What you are asked to do:
Using the records below, locate all lines containing "subsection" and return them.

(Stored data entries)

=======

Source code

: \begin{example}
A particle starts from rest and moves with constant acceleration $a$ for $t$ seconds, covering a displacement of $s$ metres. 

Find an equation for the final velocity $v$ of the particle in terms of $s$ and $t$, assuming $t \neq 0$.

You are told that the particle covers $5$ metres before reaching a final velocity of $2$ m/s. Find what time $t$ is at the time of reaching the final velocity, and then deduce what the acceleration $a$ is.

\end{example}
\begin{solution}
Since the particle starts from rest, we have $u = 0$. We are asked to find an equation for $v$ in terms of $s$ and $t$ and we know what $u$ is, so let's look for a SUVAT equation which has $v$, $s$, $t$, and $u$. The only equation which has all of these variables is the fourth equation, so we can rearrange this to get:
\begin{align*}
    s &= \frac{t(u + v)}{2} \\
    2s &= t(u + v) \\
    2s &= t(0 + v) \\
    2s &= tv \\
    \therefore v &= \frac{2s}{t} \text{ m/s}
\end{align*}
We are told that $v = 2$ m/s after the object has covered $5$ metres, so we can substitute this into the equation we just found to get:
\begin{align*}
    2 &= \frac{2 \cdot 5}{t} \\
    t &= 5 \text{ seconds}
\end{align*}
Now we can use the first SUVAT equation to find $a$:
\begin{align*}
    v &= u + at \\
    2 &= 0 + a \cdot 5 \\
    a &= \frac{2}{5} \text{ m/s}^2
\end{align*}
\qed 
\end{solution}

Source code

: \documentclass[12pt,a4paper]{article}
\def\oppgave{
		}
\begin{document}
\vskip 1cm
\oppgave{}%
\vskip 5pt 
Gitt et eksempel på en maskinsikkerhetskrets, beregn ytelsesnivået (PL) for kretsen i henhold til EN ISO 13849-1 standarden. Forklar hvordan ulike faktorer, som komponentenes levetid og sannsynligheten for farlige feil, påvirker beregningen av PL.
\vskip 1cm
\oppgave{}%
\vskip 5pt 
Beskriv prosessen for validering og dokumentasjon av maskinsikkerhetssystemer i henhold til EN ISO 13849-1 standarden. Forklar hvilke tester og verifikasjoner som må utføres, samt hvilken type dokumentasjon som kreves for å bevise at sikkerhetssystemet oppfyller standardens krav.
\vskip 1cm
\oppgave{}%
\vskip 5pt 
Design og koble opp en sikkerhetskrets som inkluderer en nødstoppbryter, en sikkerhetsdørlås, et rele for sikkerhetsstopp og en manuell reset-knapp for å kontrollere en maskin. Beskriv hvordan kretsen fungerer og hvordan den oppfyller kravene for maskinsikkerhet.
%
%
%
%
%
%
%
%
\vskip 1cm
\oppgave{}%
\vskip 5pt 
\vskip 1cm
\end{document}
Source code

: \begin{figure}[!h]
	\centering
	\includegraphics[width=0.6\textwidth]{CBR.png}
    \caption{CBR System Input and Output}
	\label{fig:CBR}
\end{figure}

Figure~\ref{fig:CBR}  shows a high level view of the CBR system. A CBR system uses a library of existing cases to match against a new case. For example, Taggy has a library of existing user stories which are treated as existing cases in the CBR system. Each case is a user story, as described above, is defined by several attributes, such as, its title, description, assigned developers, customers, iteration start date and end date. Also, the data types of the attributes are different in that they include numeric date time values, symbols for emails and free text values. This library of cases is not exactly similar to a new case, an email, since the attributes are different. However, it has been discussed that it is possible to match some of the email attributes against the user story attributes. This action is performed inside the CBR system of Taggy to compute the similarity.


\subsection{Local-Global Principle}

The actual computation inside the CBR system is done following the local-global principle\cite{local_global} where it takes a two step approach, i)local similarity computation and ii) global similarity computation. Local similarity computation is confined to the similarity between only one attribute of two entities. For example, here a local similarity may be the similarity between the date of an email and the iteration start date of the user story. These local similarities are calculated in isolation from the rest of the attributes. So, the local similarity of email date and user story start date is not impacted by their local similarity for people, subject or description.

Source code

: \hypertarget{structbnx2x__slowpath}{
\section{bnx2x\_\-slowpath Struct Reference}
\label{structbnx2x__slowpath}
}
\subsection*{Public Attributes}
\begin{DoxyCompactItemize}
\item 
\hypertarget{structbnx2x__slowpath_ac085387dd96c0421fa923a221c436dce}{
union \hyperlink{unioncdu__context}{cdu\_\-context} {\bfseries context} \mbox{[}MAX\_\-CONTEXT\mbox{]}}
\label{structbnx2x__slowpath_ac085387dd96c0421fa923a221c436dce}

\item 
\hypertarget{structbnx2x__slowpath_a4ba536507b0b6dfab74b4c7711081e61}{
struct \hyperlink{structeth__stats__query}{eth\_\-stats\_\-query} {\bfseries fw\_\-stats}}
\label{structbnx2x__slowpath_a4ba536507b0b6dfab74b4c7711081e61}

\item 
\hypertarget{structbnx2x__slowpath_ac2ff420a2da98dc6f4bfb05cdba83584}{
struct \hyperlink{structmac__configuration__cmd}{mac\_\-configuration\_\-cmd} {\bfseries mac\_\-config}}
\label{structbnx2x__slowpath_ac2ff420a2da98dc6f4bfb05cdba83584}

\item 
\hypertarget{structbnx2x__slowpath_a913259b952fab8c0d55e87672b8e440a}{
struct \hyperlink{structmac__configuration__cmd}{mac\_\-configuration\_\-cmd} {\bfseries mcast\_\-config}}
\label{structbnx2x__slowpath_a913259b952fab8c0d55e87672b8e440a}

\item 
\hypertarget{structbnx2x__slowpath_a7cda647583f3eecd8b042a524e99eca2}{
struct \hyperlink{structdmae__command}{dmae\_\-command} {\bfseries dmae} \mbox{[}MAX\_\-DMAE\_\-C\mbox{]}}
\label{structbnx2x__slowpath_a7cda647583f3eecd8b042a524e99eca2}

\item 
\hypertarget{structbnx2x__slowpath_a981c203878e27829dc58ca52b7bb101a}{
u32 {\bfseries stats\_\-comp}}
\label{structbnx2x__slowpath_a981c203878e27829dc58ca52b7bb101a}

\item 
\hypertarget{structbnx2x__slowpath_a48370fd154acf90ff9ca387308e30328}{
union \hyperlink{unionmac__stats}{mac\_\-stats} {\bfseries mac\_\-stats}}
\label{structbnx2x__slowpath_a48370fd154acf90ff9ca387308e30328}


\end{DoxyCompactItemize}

=======

Task solution:
\subsection{Local-Global Principle}
\subsection*{Public Attributes}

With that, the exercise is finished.